Dataset entries

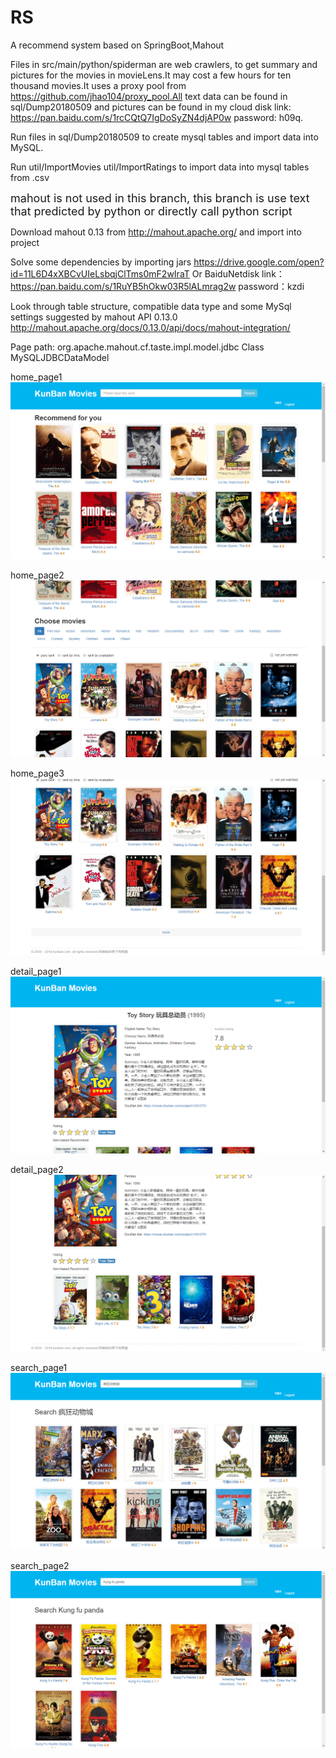 # RS
A recommend system based on SpringBoot,Mahout

Files in src/main/python/spiderman are web crawlers, to get summary and pictures for the
movies in movieLens.It may cost a few hours for ten thousand movies.It uses a proxy pool
from https://github.com/jhao104/proxy_pool.All text data can be found in sql/Dump20180509
and pictures can be found in my cloud disk link: https://pan.baidu.com/s/1rcCQtQ7IgDoSyZN4djAP0w
password: h09q.

Run files in sql/Dump20180509 to create mysql tables and import data into MySQL.

Run util/ImportMovies util/ImportRatings to import data into mysql tables from .csv

<font size=4>mahout is not used in this branch, this branch is use text that predicted by python or
directly call python script</font>

Download mahout 0.13 from http://mahout.apache.org/ and import into project

Solve some dependencies by importing jars https://drive.google.com/open?id=11L6D4xXBCvUIeLsbqjClTms0mF2wIraT
Or BaiduNetdisk link：https://pan.baidu.com/s/1RuYB5hOkw03R5lALmrag2w password：kzdi

Look through table structure, compatible data type and some MySql settings
suggested by mahout API 0.13.0
http://mahout.apache.org/docs/0.13.0/api/docs/mahout-integration/

Page path:
  org.apache.mahout.cf.taste.impl.model.jdbc
    Class MySQLJDBCDataModel

home_page1
![Alt text](https://github.com/Daemoonn/RS/raw/master/screen_shots/home_page1.png)

home_page2
![Alt text](https://github.com/Daemoonn/RS/raw/master/screen_shots/home_page2.png)

home_page3
![Alt text](https://github.com/Daemoonn/RS/raw/master/screen_shots/home_page3.png)

detail_page1
![Alt text](https://github.com/Daemoonn/RS/raw/master/screen_shots/detail_page1.png)

detail_page2
![Alt text](https://github.com/Daemoonn/RS/raw/master/screen_shots/detail_page2.png)

search_page1
![Alt text](https://github.com/Daemoonn/RS/raw/master/screen_shots/search_page1.png)

search_page2
![Alt text](https://github.com/Daemoonn/RS/raw/master/screen_shots/search_page2.png)
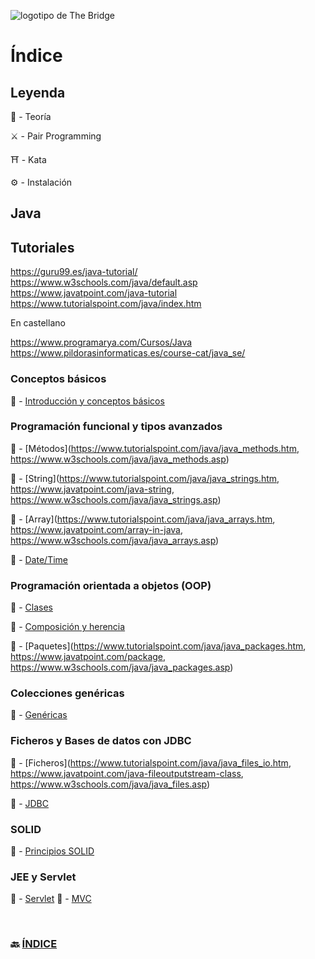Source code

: ![logotipo de The Bridge](https://user-images.githubusercontent.com/27650532/77754601-e8365180-702b-11ea-8bed-5bc14a43f869.png "logotipo de The Bridge")

# Índice

## Leyenda

:scroll: - Teoría

:crossed_swords: - Pair Programming

:shinto_shrine: - Kata

:gear: - Instalación


## Java

## Tutoriales

https://guru99.es/java-tutorial/
https://www.w3schools.com/java/default.asp
https://www.javatpoint.com/java-tutorial
https://www.tutorialspoint.com/java/index.htm

En castellano

https://www.programarya.com/Cursos/Java
https://www.pildorasinformaticas.es/course-cat/java_se/

###  Conceptos básicos

:scroll: - [Introducción y conceptos básicos](basico.md)
 
###  Programación funcional y tipos avanzados

:scroll: - [Métodos](https://www.tutorialspoint.com/java/java_methods.htm, https://www.w3schools.com/java/java_methods.asp)

:scroll: - [String](https://www.tutorialspoint.com/java/java_strings.htm, https://www.javatpoint.com/java-string, https://www.w3schools.com/java/java_strings.asp)

:scroll: - [Array](https://www.tutorialspoint.com/java/java_arrays.htm, https://www.javatpoint.com/array-in-java, https://www.w3schools.com/java/java_arrays.asp)

:scroll: - [Date/Time](https://www.tutorialspoint.com/java/java_date_time.htm)

###  Programación orientada a objetos (OOP)

:scroll: - [Clases](clases.md)

:scroll: - [Composición y herencia](herencia.md)

:scroll: - [Paquetes](https://www.tutorialspoint.com/java/java_packages.htm, https://www.javatpoint.com/package, https://www.w3schools.com/java/java_packages.asp)
 
###  Colecciones genéricas

:scroll: - [Genéricas](genericas.md)

###  Ficheros y Bases de datos con JDBC

:scroll: - [Ficheros](https://www.tutorialspoint.com/java/java_files_io.htm, https://www.javatpoint.com/java-fileoutputstream-class, https://www.w3schools.com/java/java_files.asp)

:scroll: - [JDBC](jdbc.md)

###  SOLID

:scroll: - [Principios SOLID](solid.md)

###  JEE y Servlet

:scroll: - [Servlet](servlet.md)
:scroll: - [MVC](mvc.md)

<br>

### 🔙 [ÍNDICE](../../readme.md)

● PROBLEM DETAILS
Work through the records above line by line and count those that hold the string "SOLID". Give only the result.

● RESULT OF THE TASK
2